Anyway, in the episode last night, thriller writer Castle is trying to cheer up homicide Detective Beckett by reeling off a list of fictional detectives and asking her what they all had in common and she says "a plucky sidekick?" The answer he's going for is that they all made major breakthroughs after getting thrown off a case, but that's neither here nor there. What it does is lead into a running theme for the episode of whether Castle is Beckett's plucky sidekick or a partner.

She points out that the plucky sidekick always gets killed.

The Word Detective, one of my favorite etymologists, says here (you have to scroll down) that "sidekick" is a term that "first appeared in the slang of the criminal underworld about 1906, and originally meant a close confederate or accomplice in crime" and that

The specialized slang of pickpockets may supply some clues. To a pickpocket, a "kick" is a pair of trousers, and, more specifically, the trouser pockets. "Kick" in this "pocket" sense first appeared in the mid-1800s, and to this day "kick" is used as slang for a roll of bills or other stash of cash. The side pockets of a man's trousers have long been known, logically enough, as the "side-kicks," and it seems plausible that this term eventually came to be applied to a criminal confederate who was as close to the speaker as the pockets in his pants.

So, it's really the storytellers who picked up sidekick as a literary device. The slightly lesser-status assistant to the protagonist. Forever Tonto, never the Lone Ranger. Dramatically unfair.

I notice in my own stories that the sidekicks are nearly always animals. In OBSIDIAN, he's a cat named Darling, with a distinctly un-darling personality. I think this comes naturally to me. Cats have always been a part of my life, always nearby, weaving through my days. Like any good sidekick, they're always secondary characters in my personal drama. There for comfort, for comic relief, to show me where the best patches of sun are.

I bet they'd make excellent pickpocketing accomplices, too.


  1. Three cheers for Fillion Fans!

    P.S. dogs are totally better sidekicks than cats ~said with complete bias~

  2. You can make your case on Thursday, KAK! (personally, I can't stand to be followed about)

  3. I fear that if the cats find out you think of them as sidekicks, there will be retribution.

  4. Our cats are modest and amiable - perfect sidekicks.

  5. I think that I am the cats' sidekick. Sigh.

  6. Better figure out what their heroic tale is then, Laura!

  7. Wow, those are some big, beautiful furbabies you have. And I thought I had big cats. They aren't my sidekicks, though. I'm their slave. I'm with Kerry - watch out for retribution from the large furry overlords.
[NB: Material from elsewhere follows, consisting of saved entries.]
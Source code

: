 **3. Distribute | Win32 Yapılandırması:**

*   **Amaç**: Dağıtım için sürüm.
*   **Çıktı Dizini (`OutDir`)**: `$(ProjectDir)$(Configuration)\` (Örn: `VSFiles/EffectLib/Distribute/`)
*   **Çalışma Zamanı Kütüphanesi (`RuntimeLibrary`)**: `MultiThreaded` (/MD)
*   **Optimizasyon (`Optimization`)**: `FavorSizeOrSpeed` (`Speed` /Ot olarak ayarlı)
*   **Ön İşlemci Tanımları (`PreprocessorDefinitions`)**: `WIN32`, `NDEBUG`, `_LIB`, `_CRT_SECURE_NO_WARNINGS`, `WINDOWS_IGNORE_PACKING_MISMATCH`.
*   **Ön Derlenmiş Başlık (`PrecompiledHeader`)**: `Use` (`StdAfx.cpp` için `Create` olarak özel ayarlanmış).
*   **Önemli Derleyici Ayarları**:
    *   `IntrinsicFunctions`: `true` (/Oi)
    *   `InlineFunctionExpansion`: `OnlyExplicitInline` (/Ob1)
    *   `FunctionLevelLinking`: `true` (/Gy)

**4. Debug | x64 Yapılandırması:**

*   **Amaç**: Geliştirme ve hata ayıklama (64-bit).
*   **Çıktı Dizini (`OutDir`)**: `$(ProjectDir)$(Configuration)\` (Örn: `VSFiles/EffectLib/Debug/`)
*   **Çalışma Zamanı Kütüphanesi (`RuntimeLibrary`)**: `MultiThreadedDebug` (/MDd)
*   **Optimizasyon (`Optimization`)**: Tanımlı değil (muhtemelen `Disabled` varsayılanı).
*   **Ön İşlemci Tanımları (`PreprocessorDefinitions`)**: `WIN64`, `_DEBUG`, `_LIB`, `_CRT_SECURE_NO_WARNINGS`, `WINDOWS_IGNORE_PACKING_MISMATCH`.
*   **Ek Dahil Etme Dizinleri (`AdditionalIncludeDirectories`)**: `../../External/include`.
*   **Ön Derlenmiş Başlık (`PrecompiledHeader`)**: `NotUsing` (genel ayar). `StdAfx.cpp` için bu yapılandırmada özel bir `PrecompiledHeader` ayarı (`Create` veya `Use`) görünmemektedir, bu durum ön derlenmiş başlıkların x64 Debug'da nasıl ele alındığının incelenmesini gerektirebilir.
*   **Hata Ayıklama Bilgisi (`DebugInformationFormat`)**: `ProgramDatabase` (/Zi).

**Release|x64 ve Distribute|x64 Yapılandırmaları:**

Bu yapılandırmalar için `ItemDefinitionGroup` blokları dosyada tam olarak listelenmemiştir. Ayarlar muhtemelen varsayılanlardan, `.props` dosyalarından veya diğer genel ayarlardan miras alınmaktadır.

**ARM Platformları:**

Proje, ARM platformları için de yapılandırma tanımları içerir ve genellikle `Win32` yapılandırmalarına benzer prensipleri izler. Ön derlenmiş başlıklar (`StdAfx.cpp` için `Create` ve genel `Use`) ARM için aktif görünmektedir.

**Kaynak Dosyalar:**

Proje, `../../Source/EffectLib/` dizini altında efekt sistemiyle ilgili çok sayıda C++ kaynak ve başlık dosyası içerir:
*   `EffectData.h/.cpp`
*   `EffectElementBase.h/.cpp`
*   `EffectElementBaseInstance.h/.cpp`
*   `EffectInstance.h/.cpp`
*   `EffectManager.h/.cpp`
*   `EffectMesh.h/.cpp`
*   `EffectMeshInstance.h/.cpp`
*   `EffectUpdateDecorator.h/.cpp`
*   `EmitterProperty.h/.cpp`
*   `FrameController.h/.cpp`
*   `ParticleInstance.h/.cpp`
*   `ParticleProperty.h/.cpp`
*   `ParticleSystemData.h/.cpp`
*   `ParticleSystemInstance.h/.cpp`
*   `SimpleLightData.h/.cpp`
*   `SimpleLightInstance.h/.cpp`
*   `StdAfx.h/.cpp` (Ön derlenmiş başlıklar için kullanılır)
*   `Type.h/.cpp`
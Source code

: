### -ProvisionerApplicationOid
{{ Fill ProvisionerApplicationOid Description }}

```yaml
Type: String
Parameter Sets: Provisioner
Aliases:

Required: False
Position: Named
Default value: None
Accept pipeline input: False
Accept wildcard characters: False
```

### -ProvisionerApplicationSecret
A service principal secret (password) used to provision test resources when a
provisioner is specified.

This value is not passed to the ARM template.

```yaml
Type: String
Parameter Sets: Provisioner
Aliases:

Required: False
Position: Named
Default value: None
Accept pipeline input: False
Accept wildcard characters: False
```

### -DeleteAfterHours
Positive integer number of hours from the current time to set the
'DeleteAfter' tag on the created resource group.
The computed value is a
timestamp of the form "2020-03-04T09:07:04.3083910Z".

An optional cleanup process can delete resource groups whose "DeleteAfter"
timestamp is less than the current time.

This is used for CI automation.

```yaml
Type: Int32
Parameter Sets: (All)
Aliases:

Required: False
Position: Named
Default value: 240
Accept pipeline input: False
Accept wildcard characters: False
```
  8. O.k., first, how big of a geek do you have to be to have a favorite etymologist?

    Then, as paths to publishing go, I think the books "written" by a character from a T.V. show is one of the most amusing. Our boy Steve is a big Castle fan, and we just had to get him a copy of "Dead Heat" when it came out.
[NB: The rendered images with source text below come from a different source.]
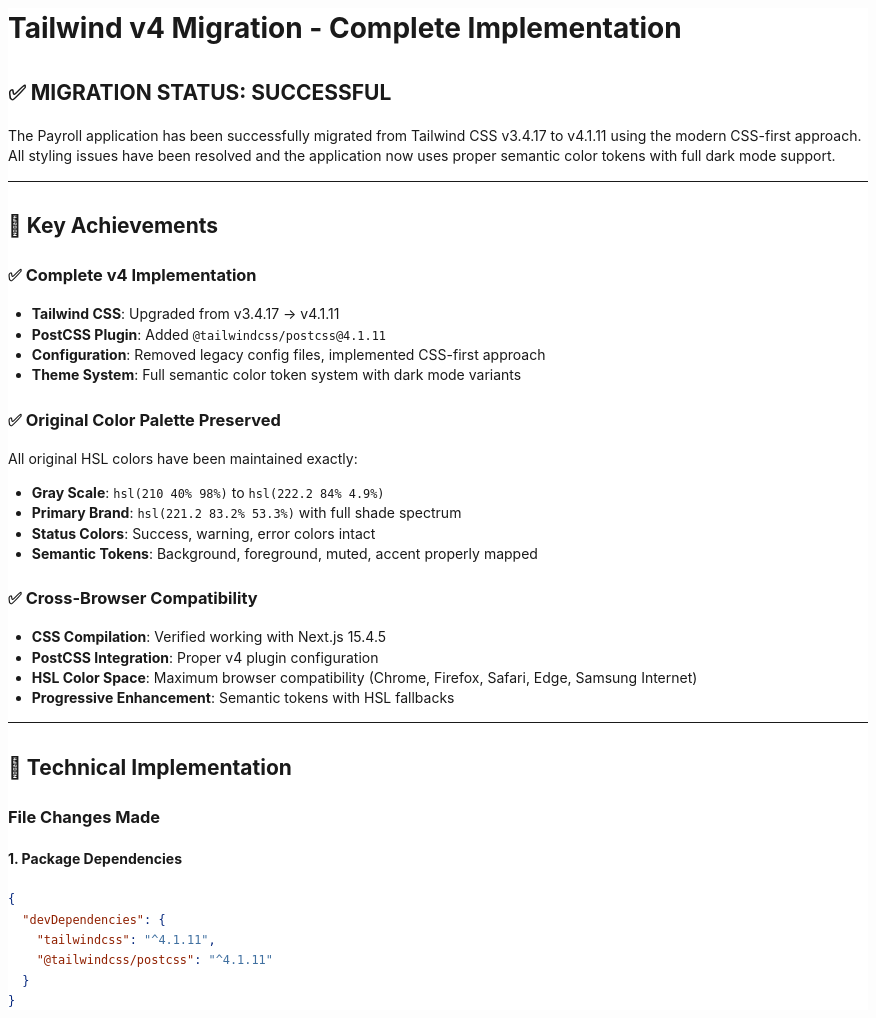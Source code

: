 # Tailwind v4 Migration - Complete Implementation

## ✅ **MIGRATION STATUS: SUCCESSFUL**

The Payroll application has been successfully migrated from Tailwind CSS v3.4.17 to v4.1.11 using the modern CSS-first approach. All styling issues have been resolved and the application now uses proper semantic color tokens with full dark mode support.

---

## 🎯 **Key Achievements**

### ✅ **Complete v4 Implementation**
- **Tailwind CSS**: Upgraded from v3.4.17 → v4.1.11  
- **PostCSS Plugin**: Added `@tailwindcss/postcss@4.1.11` 
- **Configuration**: Removed legacy config files, implemented CSS-first approach
- **Theme System**: Full semantic color token system with dark mode variants

### ✅ **Original Color Palette Preserved**
All original HSL colors have been maintained exactly:
- **Gray Scale**: `hsl(210 40% 98%)` to `hsl(222.2 84% 4.9%)`
- **Primary Brand**: `hsl(221.2 83.2% 53.3%)` with full shade spectrum
- **Status Colors**: Success, warning, error colors intact
- **Semantic Tokens**: Background, foreground, muted, accent properly mapped

### ✅ **Cross-Browser Compatibility**
- **CSS Compilation**: Verified working with Next.js 15.4.5
- **PostCSS Integration**: Proper v4 plugin configuration
- **HSL Color Space**: Maximum browser compatibility (Chrome, Firefox, Safari, Edge, Samsung Internet)
- **Progressive Enhancement**: Semantic tokens with HSL fallbacks

---

## 🔧 **Technical Implementation**

### **File Changes Made**

#### 1. **Package Dependencies**
```json
{
  "devDependencies": {
    "tailwindcss": "^4.1.11",
    "@tailwindcss/postcss": "^4.1.11"
  }
}
```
    He's on his own for the rest of them.

  9. I have a thing for sidekicks. I tend to get more attached to them than the mc.

  10. They're Maine coon cats, BE - they specialize in big and beautiful!

    Yeah, I'm guessing pretty major geek, Kev? And how funny - what was the verdict on "Dead Heat"? (and I wonder who they got to write it)

    I know what you mean, Linda! Salamanders anyone?